Just a Thought – Game Changer

A lot of thought has been put into the subject; how do we stay safe ? The answer is that we can’t. We can be more prepared, we can be more understanding, but we can’t be safe. Not unless we are willing to change the game.

United Parents of Culver City have raised a lot of good questions, and School Superintendent David LaRose has offered some good perspective on our schools system’s resources. But we live in a culture where murder is a game, and rape is a sport, and unless we choose to educate our children to be different, they will continue on the road that says violence is fun, and it’s amusing to make other people suffer. Every form of corporate entertainment we consume offers that message; violence is fun.

No matter how many locks we put on doors, or how many video cameras we install, we will not create safety; what we will create is a culture of fear. Every so-called “security procedure”  is really just another reminder than we are not safe.

It’s the biggest heartbreak of all parenthood; you cannot keep your children safe. Life is filled with risk, and every time you open your eyes and put your feet on the floor, you are engaging in risk taking behavior. Every time your children leave your sight, you are taking a chance, hoping and expecting that they return unharmed. But we can’t confine them with gates and locks. That’s not a childhood, that’s a prison sentence.

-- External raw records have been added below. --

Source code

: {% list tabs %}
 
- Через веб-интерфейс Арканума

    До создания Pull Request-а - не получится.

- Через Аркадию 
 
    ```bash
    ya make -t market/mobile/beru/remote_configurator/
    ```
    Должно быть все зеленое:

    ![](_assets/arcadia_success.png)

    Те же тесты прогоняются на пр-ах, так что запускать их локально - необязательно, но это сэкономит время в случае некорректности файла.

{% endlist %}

You can never be sure that your child will not be the victim of a violent crime. If they are female, the odds are very high that they will be. There is no parenting or community formula that assures a life without that risk. What you can do is make sure that you are not raising the perpetrator.

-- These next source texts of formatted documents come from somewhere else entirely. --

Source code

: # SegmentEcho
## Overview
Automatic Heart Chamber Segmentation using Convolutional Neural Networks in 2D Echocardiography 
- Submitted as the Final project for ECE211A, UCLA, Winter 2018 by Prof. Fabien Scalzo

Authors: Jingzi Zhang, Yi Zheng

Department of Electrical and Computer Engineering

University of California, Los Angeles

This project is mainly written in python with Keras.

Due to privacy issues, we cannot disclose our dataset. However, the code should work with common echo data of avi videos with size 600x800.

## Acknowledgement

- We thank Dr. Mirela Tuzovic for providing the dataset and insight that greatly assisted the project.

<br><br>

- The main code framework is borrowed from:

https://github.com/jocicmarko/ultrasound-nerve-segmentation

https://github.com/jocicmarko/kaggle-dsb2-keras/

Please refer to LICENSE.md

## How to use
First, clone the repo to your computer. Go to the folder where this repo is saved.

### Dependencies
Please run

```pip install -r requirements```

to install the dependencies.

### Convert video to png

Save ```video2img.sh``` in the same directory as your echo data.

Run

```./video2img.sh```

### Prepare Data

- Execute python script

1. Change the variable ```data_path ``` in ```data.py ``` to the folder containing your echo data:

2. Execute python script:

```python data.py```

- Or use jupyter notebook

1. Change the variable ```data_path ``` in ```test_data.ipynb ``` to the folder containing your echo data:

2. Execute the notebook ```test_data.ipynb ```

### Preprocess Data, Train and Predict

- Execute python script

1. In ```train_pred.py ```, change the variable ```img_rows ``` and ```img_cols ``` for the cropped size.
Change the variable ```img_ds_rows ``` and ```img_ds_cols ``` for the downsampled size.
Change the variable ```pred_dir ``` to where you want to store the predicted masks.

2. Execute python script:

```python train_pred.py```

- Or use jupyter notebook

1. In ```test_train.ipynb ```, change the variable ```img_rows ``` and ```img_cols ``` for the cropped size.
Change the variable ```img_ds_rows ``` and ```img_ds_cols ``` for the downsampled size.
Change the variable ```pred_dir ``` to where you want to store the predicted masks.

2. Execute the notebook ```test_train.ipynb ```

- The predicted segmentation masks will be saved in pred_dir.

Teaching our children that cooperation is more important than competition is vital. Stepping away from shooter games (and many video games are just that) and not indulging in violent entertainment might be a challenge (another Tarantino film, anyone?) but it’s one of the healthiest things you can do. If you’ve been to Indiecade, the independent video fest we have every year, you’ve probably tried out a lot of games that are not about shooting. Creativity is always the key. Find a way to teach your children that violence is not funny, and inflicting cruelty on other people is not fun. There are hundreds of things that truly are fun.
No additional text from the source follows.